Unless surplus value is negative, in which case capitalists will hardly persist with commodity production for very long, a unit of the currency will command more labor power than labor. This is possible – indeed probable – because some labor is unpaid. Capitalists benefit from the performance of more labor than they pay for, with the difference amounting to surplus labor.

To illustrate, suppose all labor is simple and paid the same wage. Suppose also that the MELT is constant, which amounts to assuming for simplicity a constant price level and productivity. If workers are paid a wage of $10/hr (i.e. currency value = 1/10 hours/dollar under the simpler definition of currency value) and an hour of socially necessary labor creates $20 of value (i.e. MELT = $20/hr), a dollar will command 1/10th of an hour of labor power but only 1/20th of an hour of labor represented in commodities.

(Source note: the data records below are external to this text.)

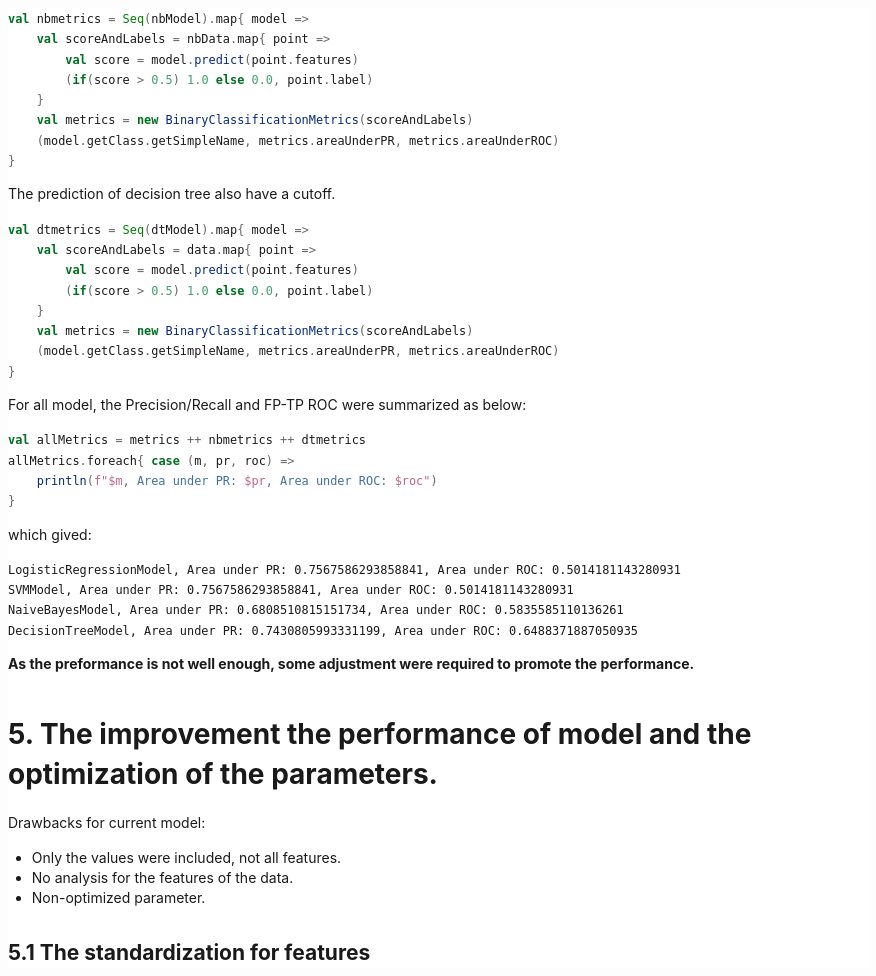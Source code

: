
 ```scala
val nbmetrics = Seq(nbModel).map{ model =>
    val scoreAndLabels = nbData.map{ point =>
        val score = model.predict(point.features)
        (if(score > 0.5) 1.0 else 0.0, point.label)
    }
    val metrics = new BinaryClassificationMetrics(scoreAndLabels)
    (model.getClass.getSimpleName, metrics.areaUnderPR, metrics.areaUnderROC)
}
```

The prediction of decision tree also have a cutoff.

```scala
val dtmetrics = Seq(dtModel).map{ model =>
    val scoreAndLabels = data.map{ point =>
        val score = model.predict(point.features)
        (if(score > 0.5) 1.0 else 0.0, point.label)
    }
    val metrics = new BinaryClassificationMetrics(scoreAndLabels)
    (model.getClass.getSimpleName, metrics.areaUnderPR, metrics.areaUnderROC)
}
```

For all model, the Precision/Recall and FP-TP ROC were summarized as below:

```scala
val allMetrics = metrics ++ nbmetrics ++ dtmetrics
allMetrics.foreach{ case (m, pr, roc) =>
    println(f"$m, Area under PR: $pr, Area under ROC: $roc")
}
```

which gived:

```
LogisticRegressionModel, Area under PR: 0.7567586293858841, Area under ROC: 0.5014181143280931
SVMModel, Area under PR: 0.7567586293858841, Area under ROC: 0.5014181143280931
NaiveBayesModel, Area under PR: 0.6808510815151734, Area under ROC: 0.5835585110136261
DecisionTreeModel, Area under PR: 0.7430805993331199, Area under ROC: 0.6488371887050935
```

__As the preformance is not well enough, some adjustment were required to promote the performance.__

# 5. The improvement the performance of model and the optimization of the parameters.

Drawbacks for current model:

- Only the values were included, not all features.
- No analysis for the features of the data.
- Non-optimized parameter.

## 5.1 The standardization for features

Critically, even though labor power is distinct from labor performed, in aggregate the total amount of labor power purchased by capitalists will actually determine the total amount of average labor performed, which will be indicated by the aggregate level of productive employment L. The reason for this is that, according to Marx, an hour of average labor always creates the same amount of new value, irrespective of variations in productivity. Since a portion of this average labor is unpaid, the MELT exceeds the wage rate (or reciprocal of the value of the currency, applying the simpler definition) and the capitalists appropriate surplus value.

Under capitalism, a system in which capitalists will not continue to initiate productive activity in the persistent absence of positive profit, the wage rate (reciprocal of currency value under the simpler definition) sets a floor under plausible values for the MELT, other than temporarily.

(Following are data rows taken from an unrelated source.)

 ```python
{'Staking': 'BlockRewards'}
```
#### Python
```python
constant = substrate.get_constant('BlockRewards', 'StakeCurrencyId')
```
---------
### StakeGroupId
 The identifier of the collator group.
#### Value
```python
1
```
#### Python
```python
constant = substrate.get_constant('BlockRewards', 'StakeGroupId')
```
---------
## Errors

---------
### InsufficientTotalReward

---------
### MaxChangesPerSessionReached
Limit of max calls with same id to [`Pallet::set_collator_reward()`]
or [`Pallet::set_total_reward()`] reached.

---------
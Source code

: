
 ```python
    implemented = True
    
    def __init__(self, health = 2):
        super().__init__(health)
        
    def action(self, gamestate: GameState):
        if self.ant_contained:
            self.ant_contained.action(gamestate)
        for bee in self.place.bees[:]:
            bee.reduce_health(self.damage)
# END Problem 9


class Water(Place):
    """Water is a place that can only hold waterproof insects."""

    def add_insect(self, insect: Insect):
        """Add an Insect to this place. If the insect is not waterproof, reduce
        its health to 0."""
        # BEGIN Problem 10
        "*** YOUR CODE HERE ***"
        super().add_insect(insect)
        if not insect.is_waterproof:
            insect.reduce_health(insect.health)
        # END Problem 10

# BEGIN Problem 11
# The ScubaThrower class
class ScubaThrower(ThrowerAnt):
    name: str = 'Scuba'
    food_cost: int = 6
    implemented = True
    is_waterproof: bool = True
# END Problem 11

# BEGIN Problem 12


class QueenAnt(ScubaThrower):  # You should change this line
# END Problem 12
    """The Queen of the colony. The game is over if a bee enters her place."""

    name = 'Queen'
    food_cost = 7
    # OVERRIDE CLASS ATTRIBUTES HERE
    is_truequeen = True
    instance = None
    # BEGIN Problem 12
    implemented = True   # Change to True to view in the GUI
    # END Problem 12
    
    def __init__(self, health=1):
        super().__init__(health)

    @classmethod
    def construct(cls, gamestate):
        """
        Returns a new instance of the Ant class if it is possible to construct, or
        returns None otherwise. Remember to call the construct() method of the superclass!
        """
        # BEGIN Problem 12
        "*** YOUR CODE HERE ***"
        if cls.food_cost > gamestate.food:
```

Under our simplifying assumption of a constant MELT, surplus value per hour for the economy as a whole is equal to the MELT m minus the wage rate w, or m – w. Equivalently, surplus value per hour equals m – 1/z, where z is the value of the currency if defined as the reciprocal of the wage paid for simple labor. Since, under capitalism, currency value is positive (a unit of the currency commands a positive amount of labor power), and since the reciprocal of this measure of the value of the currency places a practical floor under the MELT, the MELT will not only always be positive but will normally be greater than the reciprocal of the value of the currency.

So long as the state can enforce taxes, it is in a position to guarantee, for capitalists, that a unit of the currency will command a positive amount of labor power. (This point is emphasized in the previous post.) If the capitalists’ ability to command a positive amount of labor power with a unit of the currency was ever remotely in question, the state could remove any doubt in the matter by imposing and enforcing an exogenous tax on members of the working class. As emphasized in the previous post, private property (enforced by the state) ensures that workers have little choice but to participate in the “voluntary” labor exchange. More specifically, taxes ensure that workers have no choice but to accept wages denominated in the state’s unit of account.

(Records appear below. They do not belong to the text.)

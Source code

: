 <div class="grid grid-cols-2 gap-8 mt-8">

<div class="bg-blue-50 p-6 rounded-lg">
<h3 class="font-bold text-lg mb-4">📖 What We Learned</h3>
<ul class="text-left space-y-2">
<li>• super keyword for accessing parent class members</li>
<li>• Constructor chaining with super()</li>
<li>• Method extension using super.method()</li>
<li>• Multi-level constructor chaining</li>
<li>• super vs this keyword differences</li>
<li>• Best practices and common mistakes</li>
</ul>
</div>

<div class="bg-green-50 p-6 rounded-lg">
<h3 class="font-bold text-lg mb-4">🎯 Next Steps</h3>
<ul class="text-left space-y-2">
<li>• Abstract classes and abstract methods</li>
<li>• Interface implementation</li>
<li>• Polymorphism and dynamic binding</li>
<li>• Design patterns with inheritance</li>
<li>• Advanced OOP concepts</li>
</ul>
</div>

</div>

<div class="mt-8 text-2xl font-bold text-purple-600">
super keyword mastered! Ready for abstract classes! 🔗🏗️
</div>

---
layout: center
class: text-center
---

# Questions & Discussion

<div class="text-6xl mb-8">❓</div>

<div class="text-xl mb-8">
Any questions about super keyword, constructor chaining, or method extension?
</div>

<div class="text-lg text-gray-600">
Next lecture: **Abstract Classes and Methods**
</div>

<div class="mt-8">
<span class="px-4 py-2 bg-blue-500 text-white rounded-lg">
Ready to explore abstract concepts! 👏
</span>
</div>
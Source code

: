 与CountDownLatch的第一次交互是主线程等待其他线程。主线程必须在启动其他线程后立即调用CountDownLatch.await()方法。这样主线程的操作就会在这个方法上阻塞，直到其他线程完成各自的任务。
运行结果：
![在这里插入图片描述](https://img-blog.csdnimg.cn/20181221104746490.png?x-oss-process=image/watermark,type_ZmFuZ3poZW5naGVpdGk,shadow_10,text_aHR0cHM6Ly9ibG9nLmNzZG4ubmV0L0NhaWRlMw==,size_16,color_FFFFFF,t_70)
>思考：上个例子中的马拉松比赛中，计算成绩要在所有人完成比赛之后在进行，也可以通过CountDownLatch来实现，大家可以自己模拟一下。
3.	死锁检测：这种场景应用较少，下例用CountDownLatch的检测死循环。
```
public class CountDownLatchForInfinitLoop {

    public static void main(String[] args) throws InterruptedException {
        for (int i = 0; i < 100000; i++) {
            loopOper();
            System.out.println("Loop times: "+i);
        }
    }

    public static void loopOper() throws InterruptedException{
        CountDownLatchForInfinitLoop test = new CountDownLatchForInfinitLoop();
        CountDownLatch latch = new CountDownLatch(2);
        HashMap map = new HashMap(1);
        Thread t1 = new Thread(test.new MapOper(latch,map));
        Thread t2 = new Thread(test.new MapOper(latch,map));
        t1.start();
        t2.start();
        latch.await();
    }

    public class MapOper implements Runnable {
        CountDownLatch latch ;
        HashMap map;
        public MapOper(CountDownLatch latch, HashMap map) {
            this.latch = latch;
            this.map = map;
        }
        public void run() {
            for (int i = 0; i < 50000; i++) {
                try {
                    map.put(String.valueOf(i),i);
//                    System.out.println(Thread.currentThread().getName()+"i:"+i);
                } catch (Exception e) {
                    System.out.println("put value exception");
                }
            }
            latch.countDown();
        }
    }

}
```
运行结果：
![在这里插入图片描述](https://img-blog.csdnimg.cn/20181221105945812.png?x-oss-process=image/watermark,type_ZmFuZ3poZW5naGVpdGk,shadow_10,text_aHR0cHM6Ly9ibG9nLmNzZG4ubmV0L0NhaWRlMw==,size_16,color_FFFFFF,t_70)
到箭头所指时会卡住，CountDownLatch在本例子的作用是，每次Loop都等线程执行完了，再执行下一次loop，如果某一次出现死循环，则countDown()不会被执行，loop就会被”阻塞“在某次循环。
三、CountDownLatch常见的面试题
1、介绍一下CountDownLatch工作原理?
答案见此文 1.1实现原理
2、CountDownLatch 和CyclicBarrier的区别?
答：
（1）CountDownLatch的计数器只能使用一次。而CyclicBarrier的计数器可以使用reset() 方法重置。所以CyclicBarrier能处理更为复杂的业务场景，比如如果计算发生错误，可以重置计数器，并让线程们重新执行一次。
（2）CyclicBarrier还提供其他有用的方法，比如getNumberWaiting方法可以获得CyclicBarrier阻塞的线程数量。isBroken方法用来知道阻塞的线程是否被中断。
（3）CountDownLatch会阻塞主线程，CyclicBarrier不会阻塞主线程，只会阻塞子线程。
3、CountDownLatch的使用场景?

None of this is to deny that Marx often considered money in terms of gold. But perhaps that was mainly because there happened to be a gold standard in his day, and Marx was trying to understand the system as it actually existed at the time. The attempt to maintain a gold standard was really a failed attempt by the ruling class to turn money – a non-commodity and social relation – into a (fictitious) commodity. This foolish and socially destructive attempt to turn money into a commodity merely succeeded in making the monetary system as unstable as capitalist commodity production itself. In any case, if we consider Marx’s basic approach to the value of a currency, it depends on labor time in a way that does not need to be linked to gold.

Besides, isn’t it the great sin of commodity fetishism to be equating money – a social relation – to the money thing? In the case of gold, it is not even the money thing, but just any old thing.